The word 'tribunal' has not been defined in the constitution or in any other act or law. Tribunal means where a judge or panel of judges sit and discuss on the important controversies that happen between two parties and then exercises judicial power which is primarily distinguished from administrative functions. Tribunalization of justice means a way to analyse the position and outcome of justice with regard to the tribunal system of India.

By the words of The Supreme Court as used in Durga Shankar Mehta v/s Raghraj Singh,[2] the tribunal is not a court but includes within its ambit, all adjudicating bodies, provided that they are constituted by the state and are vested with judicial functions as distinguished from administrative or executive functions. In the words of MP Jain, the tribunal does not allow any uniform procedure to be laid down as it is civil procedure code and under the Indian evidence act of 1872 but they follow the principals of natural justice.
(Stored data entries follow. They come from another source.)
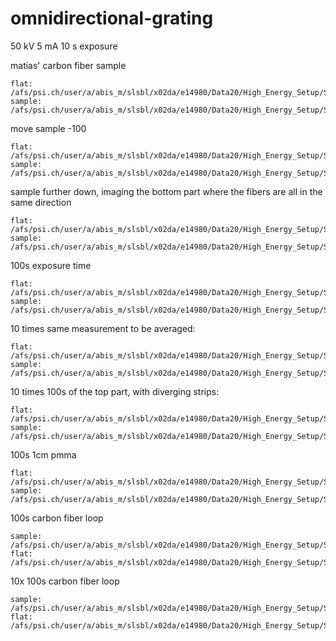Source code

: # omnidirectional-grating

50 kV
5 mA
10 s exposure

matias' carbon fiber sample

```
flat: /afs/psi.ch/user/a/abis_m/slsbl/x02da/e14980/Data20/High_Energy_Setup/SENTIS_DATA/2017_10_04/171004.133340983038.h5
sample: /afs/psi.ch/user/a/abis_m/slsbl/x02da/e14980/Data20/High_Energy_Setup/SENTIS_DATA/2017_10_04/171004.133239898625.h5
```

move sample -100

```
flat: /afs/psi.ch/user/a/abis_m/slsbl/x02da/e14980/Data20/High_Energy_Setup/SENTIS_DATA/2017_10_04/171004.134138776819.h5
sample: /afs/psi.ch/user/a/abis_m/slsbl/x02da/e14980/Data20/High_Energy_Setup/SENTIS_DATA/2017_10_04/171004.134002244481.h5
```

sample further down, imaging the bottom part where the fibers are all in the same direction

```
flat: /afs/psi.ch/user/a/abis_m/slsbl/x02da/e14980/Data20/High_Energy_Setup/SENTIS_DATA/2017_10_04/171004.142957019169.h5
sample: /afs/psi.ch/user/a/abis_m/slsbl/x02da/e14980/Data20/High_Energy_Setup/SENTIS_DATA/2017_10_04/171004.142919050990.h5
```

100s exposure time

```
flat: /afs/psi.ch/user/a/abis_m/slsbl/x02da/e14980/Data20/High_Energy_Setup/SENTIS_DATA/2017_10_04/171004.144941111316.h5
sample: /afs/psi.ch/user/a/abis_m/slsbl/x02da/e14980/Data20/High_Energy_Setup/SENTIS_DATA/2017_10_04/171004.144732980252.h5
```

10 times same measurement to be averaged:
```
flat: /afs/psi.ch/user/a/abis_m/slsbl/x02da/e14980/Data20/High_Energy_Setup/SENTIS_DATA/2017_10_04/171004.154218675932.h5
sample: /afs/psi.ch/user/a/abis_m/slsbl/x02da/e14980/Data20/High_Energy_Setup/SENTIS_DATA/2017_10_04/171004.152301551924.h5
```

10 times 100s of the top part, with diverging strips:
```
flat: /afs/psi.ch/user/a/abis_m/slsbl/x02da/e14980/Data20/High_Energy_Setup/SENTIS_DATA/2017_10_04/171004.162222291178.h5
sample: /afs/psi.ch/user/a/abis_m/slsbl/x02da/e14980/Data20/High_Energy_Setup/SENTIS_DATA/2017_10_04/171004.160305349361.h5
```

100s 1cm pmma
```
flat: /afs/psi.ch/user/a/abis_m/slsbl/x02da/e14980/Data20/High_Energy_Setup/SENTIS_DATA/2017_10_04/171004.165316463964.h5
sample: /afs/psi.ch/user/a/abis_m/slsbl/x02da/e14980/Data20/High_Energy_Setup/SENTIS_DATA/2017_10_04/171004.165108486965.h5
```

100s carbon fiber loop
```
sample: /afs/psi.ch/user/a/abis_m/slsbl/x02da/e14980/Data20/High_Energy_Setup/SENTIS_DATA/2017_10_04/171004.172655893823.h5
flat: /afs/psi.ch/user/a/abis_m/slsbl/x02da/e14980/Data20/High_Energy_Setup/SENTIS_DATA/2017_10_04/171004.172903873453.h5
```

10x 100s carbon fiber loop
```
sample: /afs/psi.ch/user/a/abis_m/slsbl/x02da/e14980/Data20/High_Energy_Setup/SENTIS_DATA/2017_10_04/171005.112523213833.h5
flat: /afs/psi.ch/user/a/abis_m/slsbl/x02da/e14980/Data20/High_Energy_Setup/SENTIS_DATA/2017_10_04/171005.114440287480.h5
```
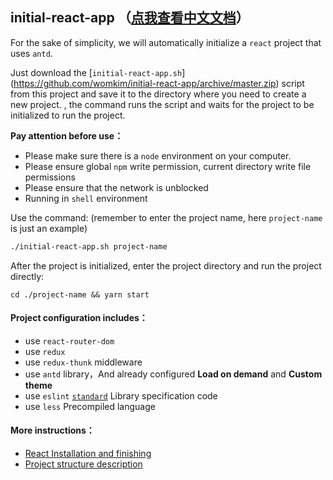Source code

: ## initial-react-app （[点我查看中文文档](README.ZH.md)）

For the sake of simplicity, we will automatically initialize a `react` project that uses `antd`.

Just download the [`initial-react-app.sh`] (https://github.com/womkim/initial-react-app/archive/master.zip) script from this project and save it to the directory where you need to create a new project. , the command runs the script and waits for the project to be initialized to run the project.

**Pay attention before use：**
- Please make sure there is a `node` environment on your computer.
- Please ensure global `npm` write permission, current directory write file permissions
- Please ensure that the network is unblocked
- Running in `shell` environment

Use the command: (remember to enter the project name, here `project-name` is just an example)

```sh
./initial-react-app.sh project-name
```

After the project is initialized, enter the project directory and run the project directly:

```
cd ./project-name && yarn start
```


#### Project configuration includes：
- use `react-router-dom`
- use `redux`
- use `redux-thunk` middleware
- use `antd` library，And already configured **Load on demand** and **Custom theme**
- use `eslint` [`standard`](https://github.com/feross/standard/blob/master/RULES.md#javascript-standard-style) Library specification code
- use `less` Precompiled language

#### More instructions：
- [React Installation and finishing](./install.md)
- [Project structure description](./project.md)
No judicial review against the decision of any tribunal is maintained by the any court of law but if it fails to follow its principles then the same can take place. The tribunals play a very important role in the sphere of adjudication of disputes. Whereas it's function is different from courts but there is a common objective towards which the tribunals work upon which is to impact and deliver justice. (Legal Service India, n.d.)

In agreement to the global practice, tribunalization in India started with the insertion of the articles 323A and 323B into the constitution by the virtue of 42nd amendment act,1976 [3]where the clause meant to establish Administrative Tribunals so as to deal with service matters and also for the establishment of other Special Tribunals which deal with specific disputes under respective stautes. They are a substitute to high courts.

Articles 323 A (Constitution of India) provided a comprehensive study on the adjudication or trial by the administrative tribunals where disputes and complains are resolved. For example- the service of persons appointed to public services and posts in connection with the affairs of the union or of any state or local authority within the territory of India. Thus law under these cases may provide for the establishment of an administrative tribunal for the union and a separate administrative tribunal for each state or two or more states thus excluding jurisdictions of all courts with respect to the concerned disputes or complaints.

Judicial Review:
Through some exceptions we get to know that judicial review by Supreme Court shall remain untouched and only act on matters of importance and grave injustice which was challenged in SP samptahh kumar v. Union of India[4] as violated of the basic structure of the constitution.

Almost a decade later, in the case of L Chandra Kumar v/s Union of India, a 7 judge bench held that the power of superintendence of High courts over lower Courts and tribunals as a part of the basic structure of the constitution. They went on to further declare the exclusion of jurisdiction clauses in all legislations enacted by the backing of the article 323A and 323B were highly unconstitutional.

The Apex court in the same case recognized the powers of tribunals to test the vires of subordinate legislation and rules which became a subject of scrutiny by two judges bench of the High courts. (The Tribunal Reforms, n.d.)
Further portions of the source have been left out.